June core PCE in line with expectations; annual rate slows

28 July 2023

Summary: US core PCE price index up 0.2% in June, in line with expectations; annual rate slows from 4.6% to 4.1%; Barclays: goods’ prices main factor behind reduced price pressures; short-term Treasury yields fall; Fed rate-cut expectations for 2024 firm slightly.

One of the US Fed’s favoured measures of inflation is the change in the core personal consumption expenditures (PCE) price index. After hitting the Fed’s target at the time of 2.0% in mid-2018, the annual rate then hovered in a range between 1.8% and 2.0% before it eased back to a range between 1.5% and 1.8% through 2019. It then plummeted below 1.0% in April 2020 before rising back to around 1.5% in the September quarter of that year. It has since increased significantly and remains above the Fed’s target.

The latest figures have now been published by the Bureau of Economic Analysis as part of the June personal income and expenditures report. Core PCE prices rose by 0.2% over the month, in line with expectations but down from May’s 0.3% increase. On a 12-month basis, the core PCE inflation rate slowed from May’s rate of 4.6% to 4.1%.

“Overall, the June PCE price index data were in line with our expectations, with core goods explaining almost all the moderation in core price pressures” said Barclays economist Pooja Sriram. “While the recent slowing in core inflation is welcome news, we think there is further room for progress, especially on the services side, which tends to be more closely linked to wage pressures.”

US Treasury bond yields fell on the day. By the close of business, the 2-year Treasury bond yield had shed 6bps to 4.87%, the 10-year yield had lost 5bps to 3.95% while the 30-year yield finished 3bps lower at 4.01%.

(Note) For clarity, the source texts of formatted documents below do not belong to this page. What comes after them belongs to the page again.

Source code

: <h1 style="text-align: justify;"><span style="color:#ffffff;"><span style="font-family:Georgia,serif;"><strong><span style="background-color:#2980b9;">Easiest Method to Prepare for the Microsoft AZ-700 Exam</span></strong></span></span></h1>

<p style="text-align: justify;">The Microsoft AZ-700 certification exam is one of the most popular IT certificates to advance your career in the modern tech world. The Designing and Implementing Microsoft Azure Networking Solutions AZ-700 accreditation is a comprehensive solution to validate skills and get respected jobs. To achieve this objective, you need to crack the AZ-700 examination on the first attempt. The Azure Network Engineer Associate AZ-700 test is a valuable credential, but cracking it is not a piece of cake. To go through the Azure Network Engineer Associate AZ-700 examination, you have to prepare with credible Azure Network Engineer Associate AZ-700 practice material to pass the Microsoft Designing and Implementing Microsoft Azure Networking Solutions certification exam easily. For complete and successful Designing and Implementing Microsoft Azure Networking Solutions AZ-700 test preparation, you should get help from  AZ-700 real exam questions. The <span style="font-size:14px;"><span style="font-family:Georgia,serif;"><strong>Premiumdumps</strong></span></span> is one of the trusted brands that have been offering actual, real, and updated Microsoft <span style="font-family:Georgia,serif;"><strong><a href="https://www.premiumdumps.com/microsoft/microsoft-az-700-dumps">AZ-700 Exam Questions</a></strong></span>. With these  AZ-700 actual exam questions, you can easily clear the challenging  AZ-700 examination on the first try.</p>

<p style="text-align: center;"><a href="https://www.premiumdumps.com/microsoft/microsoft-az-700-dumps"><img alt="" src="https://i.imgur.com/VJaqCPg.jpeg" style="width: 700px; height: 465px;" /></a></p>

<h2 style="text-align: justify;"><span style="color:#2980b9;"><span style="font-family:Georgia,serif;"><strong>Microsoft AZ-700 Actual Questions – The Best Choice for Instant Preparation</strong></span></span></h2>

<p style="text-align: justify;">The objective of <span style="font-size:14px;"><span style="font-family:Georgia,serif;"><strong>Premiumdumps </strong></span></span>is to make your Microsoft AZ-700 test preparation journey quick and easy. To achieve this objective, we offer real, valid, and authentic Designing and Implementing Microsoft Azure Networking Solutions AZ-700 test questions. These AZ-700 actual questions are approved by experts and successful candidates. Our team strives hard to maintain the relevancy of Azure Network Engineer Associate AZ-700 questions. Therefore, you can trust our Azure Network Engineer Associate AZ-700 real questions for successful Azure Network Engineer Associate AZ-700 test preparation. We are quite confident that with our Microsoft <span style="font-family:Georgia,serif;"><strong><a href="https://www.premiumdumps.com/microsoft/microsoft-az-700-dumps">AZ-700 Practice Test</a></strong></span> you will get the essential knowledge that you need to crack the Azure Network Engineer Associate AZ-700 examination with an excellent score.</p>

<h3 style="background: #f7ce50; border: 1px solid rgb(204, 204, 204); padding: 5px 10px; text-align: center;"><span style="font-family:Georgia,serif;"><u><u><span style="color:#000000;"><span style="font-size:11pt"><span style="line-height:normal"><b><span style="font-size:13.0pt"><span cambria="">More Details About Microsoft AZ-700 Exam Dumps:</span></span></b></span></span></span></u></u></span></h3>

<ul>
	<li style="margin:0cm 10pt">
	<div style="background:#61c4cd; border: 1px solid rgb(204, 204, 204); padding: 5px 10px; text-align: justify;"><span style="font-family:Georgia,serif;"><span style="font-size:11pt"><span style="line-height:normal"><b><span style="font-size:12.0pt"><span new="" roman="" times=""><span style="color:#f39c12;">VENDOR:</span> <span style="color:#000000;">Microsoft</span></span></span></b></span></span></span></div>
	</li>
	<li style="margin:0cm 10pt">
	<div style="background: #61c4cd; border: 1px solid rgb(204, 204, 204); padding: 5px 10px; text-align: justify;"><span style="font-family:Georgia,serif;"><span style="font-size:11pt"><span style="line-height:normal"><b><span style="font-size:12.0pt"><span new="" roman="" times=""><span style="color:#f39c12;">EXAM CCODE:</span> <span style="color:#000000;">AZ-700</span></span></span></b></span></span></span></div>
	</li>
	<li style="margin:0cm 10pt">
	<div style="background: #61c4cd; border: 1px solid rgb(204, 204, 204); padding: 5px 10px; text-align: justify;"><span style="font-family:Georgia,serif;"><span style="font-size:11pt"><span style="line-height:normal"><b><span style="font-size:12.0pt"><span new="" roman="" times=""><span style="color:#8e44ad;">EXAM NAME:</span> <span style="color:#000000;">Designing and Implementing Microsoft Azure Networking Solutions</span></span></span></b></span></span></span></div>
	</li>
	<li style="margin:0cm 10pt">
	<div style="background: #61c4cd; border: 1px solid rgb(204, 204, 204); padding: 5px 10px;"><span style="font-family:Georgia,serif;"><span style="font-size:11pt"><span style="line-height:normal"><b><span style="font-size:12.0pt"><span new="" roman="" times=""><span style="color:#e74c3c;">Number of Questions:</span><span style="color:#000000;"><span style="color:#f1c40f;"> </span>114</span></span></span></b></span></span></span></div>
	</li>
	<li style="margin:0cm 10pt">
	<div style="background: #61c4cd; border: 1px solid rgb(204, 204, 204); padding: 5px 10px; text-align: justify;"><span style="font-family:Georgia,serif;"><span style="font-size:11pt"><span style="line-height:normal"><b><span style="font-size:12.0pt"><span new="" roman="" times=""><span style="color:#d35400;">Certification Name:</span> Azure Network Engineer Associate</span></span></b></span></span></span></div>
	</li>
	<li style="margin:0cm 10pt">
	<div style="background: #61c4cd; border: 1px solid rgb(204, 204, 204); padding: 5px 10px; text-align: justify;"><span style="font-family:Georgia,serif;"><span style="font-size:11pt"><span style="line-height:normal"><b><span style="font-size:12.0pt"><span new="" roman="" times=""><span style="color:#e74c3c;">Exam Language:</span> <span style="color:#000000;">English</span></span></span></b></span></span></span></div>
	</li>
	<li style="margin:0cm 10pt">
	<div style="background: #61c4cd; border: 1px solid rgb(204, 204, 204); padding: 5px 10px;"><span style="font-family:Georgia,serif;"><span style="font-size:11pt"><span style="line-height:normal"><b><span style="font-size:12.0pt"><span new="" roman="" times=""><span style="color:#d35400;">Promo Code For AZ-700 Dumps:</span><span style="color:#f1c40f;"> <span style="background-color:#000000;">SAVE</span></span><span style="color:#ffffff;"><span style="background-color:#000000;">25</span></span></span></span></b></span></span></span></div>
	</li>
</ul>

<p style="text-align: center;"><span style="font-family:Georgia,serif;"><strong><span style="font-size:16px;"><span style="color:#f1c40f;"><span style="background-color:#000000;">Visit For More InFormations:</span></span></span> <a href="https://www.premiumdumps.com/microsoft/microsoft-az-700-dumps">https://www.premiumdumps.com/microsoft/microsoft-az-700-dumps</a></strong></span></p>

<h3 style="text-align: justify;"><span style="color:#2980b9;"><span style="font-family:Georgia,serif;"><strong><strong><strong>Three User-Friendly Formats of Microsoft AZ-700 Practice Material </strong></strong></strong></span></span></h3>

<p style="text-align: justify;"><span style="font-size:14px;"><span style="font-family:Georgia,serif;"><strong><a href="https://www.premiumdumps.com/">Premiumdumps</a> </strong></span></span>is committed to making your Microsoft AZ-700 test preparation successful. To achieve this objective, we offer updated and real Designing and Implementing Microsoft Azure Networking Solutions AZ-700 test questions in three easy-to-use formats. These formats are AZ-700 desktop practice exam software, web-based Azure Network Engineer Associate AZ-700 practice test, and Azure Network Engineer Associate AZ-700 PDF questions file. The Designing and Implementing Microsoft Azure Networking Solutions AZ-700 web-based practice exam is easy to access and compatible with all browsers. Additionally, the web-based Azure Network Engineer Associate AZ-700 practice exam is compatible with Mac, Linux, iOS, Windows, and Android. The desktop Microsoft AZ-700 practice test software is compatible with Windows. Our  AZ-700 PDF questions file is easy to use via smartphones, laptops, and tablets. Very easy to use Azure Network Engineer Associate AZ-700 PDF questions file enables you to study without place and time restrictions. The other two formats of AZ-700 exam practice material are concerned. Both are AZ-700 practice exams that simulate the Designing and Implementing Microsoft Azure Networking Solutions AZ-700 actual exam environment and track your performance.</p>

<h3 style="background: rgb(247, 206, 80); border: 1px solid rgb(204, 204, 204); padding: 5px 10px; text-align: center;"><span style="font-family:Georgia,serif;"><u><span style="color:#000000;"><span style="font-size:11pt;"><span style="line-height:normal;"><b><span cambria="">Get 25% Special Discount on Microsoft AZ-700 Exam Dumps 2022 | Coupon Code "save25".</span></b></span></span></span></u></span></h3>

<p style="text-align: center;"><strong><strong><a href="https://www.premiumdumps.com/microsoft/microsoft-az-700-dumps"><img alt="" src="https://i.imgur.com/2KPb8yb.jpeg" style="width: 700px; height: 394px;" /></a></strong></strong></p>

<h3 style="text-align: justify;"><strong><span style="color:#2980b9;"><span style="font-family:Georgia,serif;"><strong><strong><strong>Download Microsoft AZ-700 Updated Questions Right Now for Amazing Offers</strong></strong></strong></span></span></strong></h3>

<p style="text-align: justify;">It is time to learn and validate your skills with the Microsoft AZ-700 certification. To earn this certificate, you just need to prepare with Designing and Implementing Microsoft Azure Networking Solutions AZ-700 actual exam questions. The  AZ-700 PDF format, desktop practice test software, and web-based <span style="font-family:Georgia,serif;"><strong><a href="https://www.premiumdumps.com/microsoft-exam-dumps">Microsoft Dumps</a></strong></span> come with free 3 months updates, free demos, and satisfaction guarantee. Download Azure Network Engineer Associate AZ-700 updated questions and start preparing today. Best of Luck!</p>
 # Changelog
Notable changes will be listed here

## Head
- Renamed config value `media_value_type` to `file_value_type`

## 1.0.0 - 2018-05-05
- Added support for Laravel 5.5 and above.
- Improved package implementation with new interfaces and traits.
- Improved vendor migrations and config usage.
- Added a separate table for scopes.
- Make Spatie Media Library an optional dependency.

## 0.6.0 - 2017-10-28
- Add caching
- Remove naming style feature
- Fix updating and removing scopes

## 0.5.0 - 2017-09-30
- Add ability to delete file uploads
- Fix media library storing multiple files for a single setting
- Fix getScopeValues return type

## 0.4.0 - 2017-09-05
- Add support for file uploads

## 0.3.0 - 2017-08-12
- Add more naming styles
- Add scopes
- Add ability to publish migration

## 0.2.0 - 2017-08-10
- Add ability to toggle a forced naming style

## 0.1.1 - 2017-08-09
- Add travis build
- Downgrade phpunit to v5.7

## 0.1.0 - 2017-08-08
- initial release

In terms of US Fed policy, expectations of a lower federal funds rate in the first half of 2024 firmed slightly. At the close of business, contracts implied the effective federal funds rate would average 5.33% in August, in line with the current spot rate, and then increase to an average of 5.35% in September. December futures contracts implied a 5.40% average effective federal funds rate while July 2024 contracts implied 4.915%, 41bps less than the current rate.

The core version of PCE strips out energy and food components, which are volatile from month to month, in an attempt to identify the prevailing trend. It is not the only measure of inflation used by the Fed; the Fed also tracks the Consumer Price Index (CPI) and the Producer Price Index (PPI) from the Department of Labor. However, it is the one measure which is most often referred to in FOMC minutes.